» Exercise input:
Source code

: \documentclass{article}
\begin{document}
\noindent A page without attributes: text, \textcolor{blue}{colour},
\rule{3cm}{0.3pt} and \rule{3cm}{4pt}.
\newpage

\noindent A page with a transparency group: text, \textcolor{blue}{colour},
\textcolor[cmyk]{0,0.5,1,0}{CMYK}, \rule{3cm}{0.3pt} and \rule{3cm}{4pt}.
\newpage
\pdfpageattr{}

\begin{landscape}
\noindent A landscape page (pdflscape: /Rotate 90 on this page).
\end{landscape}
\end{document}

» Your instructions:
Would you retype the records above without changing a word?

» Written response:
Source code

: \documentclass{article}
\begin{document}
\noindent A page without attributes: text, \textcolor{blue}{colour},
\rule{3cm}{0.3pt} and \rule{3cm}{4pt}.
\newpage

\noindent A page with a transparency group: text, \textcolor{blue}{colour},
\textcolor[cmyk]{0,0.5,1,0}{CMYK}, \rule{3cm}{0.3pt} and \rule{3cm}{4pt}.
\newpage
\pdfpageattr{}

\begin{landscape}
\noindent A landscape page (pdflscape: /Rotate 90 on this page).
\end{landscape}
\end{document}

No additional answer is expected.